_WHAT IS REQUIRED_
Among the entries below, one stretch runs from the line that contains "- [Lifehacker] [Google&#39;s" through the line that contains "- [Lifehacker] [Five". Repeat that stretch exactly, ends included, and only that.
--- GIVEN INFORMATION Enclosed Below ---
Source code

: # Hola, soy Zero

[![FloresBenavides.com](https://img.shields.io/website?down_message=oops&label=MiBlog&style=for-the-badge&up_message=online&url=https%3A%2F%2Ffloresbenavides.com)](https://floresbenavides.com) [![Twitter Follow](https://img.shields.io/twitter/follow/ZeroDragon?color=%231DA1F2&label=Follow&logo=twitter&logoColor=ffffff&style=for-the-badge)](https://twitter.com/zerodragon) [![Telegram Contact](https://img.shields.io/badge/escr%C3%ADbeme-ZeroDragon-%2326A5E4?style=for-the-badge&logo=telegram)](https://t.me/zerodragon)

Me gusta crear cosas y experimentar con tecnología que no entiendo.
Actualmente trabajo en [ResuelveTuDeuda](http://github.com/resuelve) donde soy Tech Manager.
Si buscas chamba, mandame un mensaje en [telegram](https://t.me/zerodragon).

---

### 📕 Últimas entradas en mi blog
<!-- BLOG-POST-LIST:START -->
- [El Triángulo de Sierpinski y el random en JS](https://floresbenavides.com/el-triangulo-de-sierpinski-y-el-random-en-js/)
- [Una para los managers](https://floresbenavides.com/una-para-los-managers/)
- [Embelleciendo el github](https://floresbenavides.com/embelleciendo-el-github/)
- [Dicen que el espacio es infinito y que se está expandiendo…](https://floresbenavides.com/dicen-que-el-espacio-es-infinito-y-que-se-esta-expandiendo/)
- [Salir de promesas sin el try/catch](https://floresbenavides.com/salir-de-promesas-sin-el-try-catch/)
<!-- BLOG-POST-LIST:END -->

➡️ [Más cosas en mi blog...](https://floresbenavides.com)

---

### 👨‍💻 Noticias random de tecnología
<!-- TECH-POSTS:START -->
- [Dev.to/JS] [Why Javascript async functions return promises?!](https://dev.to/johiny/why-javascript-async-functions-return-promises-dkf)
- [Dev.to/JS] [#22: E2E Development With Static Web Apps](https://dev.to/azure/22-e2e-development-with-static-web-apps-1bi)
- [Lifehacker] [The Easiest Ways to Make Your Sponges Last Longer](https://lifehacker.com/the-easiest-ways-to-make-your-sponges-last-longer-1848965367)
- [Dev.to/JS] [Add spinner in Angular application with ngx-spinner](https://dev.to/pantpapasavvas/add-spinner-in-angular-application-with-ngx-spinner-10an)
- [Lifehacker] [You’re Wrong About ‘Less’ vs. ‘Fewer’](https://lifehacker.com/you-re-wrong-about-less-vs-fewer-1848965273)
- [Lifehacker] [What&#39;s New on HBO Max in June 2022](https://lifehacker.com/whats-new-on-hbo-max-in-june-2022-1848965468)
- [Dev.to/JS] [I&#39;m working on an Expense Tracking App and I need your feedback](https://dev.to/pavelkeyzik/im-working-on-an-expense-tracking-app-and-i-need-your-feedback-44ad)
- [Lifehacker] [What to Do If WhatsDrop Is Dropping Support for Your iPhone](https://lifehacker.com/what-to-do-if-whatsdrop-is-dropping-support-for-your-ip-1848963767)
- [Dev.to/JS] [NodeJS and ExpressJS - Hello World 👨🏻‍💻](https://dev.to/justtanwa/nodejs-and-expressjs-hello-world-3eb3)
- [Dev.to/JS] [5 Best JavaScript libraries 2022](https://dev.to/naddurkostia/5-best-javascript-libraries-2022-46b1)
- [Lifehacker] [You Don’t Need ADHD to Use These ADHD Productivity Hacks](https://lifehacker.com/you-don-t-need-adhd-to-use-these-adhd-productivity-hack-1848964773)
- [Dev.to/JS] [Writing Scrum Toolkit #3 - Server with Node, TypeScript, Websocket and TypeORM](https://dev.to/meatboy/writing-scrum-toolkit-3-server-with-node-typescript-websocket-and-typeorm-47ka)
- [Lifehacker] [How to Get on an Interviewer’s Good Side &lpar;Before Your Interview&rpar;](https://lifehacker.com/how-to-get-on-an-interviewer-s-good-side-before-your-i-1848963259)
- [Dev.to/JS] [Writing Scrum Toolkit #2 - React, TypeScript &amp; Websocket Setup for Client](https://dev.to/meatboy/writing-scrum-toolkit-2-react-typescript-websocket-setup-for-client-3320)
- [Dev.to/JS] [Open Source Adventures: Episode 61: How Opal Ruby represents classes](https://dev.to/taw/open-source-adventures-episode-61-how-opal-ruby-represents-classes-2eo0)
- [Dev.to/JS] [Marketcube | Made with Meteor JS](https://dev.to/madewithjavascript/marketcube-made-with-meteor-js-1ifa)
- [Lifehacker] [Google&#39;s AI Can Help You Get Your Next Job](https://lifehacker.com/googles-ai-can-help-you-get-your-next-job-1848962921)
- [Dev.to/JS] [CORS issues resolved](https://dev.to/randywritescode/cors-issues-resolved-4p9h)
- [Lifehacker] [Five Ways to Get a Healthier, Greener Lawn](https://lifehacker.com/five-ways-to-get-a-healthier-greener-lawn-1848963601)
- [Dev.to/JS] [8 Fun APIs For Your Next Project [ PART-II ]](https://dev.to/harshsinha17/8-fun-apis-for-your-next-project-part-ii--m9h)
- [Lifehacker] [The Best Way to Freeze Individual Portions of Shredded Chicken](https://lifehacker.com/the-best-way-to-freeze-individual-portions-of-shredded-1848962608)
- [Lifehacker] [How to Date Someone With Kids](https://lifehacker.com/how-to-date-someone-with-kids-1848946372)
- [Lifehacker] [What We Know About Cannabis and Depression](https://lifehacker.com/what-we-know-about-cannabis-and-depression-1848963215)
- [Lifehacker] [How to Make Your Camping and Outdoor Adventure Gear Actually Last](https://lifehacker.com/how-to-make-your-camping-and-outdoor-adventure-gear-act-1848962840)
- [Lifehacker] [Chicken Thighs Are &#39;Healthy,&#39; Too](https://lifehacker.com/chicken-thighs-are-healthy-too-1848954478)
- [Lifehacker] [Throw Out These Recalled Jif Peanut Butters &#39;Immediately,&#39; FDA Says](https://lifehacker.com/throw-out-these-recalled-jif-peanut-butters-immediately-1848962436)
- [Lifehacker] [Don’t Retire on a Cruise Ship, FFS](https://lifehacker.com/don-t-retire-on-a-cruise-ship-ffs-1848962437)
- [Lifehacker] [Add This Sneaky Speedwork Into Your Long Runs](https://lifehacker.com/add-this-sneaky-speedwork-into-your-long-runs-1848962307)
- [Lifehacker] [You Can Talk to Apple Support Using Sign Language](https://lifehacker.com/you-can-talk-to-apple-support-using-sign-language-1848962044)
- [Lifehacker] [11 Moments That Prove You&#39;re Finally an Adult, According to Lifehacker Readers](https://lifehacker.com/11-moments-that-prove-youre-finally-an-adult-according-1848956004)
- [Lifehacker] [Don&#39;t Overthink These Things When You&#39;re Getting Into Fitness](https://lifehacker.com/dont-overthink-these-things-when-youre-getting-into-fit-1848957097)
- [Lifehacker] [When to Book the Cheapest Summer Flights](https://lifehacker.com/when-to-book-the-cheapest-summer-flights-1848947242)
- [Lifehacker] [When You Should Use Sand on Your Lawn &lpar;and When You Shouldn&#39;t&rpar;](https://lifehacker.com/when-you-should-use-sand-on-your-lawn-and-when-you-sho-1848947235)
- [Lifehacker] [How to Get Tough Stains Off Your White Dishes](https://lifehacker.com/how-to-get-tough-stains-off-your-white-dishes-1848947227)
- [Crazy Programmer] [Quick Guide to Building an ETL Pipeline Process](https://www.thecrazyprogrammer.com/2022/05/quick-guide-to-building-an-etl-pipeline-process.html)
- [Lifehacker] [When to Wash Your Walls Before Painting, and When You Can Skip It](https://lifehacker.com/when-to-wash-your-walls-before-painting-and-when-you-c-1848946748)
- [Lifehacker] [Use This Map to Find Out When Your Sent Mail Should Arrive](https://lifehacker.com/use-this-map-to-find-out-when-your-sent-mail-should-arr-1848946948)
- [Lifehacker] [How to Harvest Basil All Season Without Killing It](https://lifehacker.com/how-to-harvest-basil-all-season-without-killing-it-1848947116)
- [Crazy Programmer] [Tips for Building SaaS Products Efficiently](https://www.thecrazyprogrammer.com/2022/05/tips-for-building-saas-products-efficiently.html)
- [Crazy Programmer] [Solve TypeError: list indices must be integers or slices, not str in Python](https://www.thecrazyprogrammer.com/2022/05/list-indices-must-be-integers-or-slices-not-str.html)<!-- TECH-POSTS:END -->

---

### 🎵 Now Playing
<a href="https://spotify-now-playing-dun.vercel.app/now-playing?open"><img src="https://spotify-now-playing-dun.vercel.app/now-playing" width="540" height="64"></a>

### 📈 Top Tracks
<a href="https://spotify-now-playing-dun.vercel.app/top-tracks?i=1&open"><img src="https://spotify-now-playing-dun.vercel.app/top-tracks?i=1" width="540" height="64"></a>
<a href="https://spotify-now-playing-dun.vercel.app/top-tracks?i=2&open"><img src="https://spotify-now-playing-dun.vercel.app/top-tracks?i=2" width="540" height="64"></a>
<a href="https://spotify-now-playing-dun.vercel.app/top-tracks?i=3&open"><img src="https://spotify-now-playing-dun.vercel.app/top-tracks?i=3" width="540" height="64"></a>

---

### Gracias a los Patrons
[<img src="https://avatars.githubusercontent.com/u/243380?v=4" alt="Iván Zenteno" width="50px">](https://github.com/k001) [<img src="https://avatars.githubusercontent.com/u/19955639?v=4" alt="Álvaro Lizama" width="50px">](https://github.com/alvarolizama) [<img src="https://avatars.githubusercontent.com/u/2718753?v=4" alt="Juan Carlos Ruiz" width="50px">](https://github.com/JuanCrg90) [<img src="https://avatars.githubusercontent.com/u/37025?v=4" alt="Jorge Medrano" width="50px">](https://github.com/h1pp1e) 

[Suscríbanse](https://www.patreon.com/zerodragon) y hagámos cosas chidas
--- End of Enclosed GIVEN INFORMATION ---
_COMPLETED TASK_
- [Lifehacker] [Google&#39;s AI Can Help You Get Your Next Job](https://lifehacker.com/googles-ai-can-help-you-get-your-next-job-1848962921)
- [Dev.to/JS] [CORS issues resolved](https://dev.to/randywritescode/cors-issues-resolved-4p9h)
- [Lifehacker] [Five Ways to Get a Healthier, Greener Lawn](https://lifehacker.com/five-ways-to-get-a-healthier-greener-lawn-1848963601)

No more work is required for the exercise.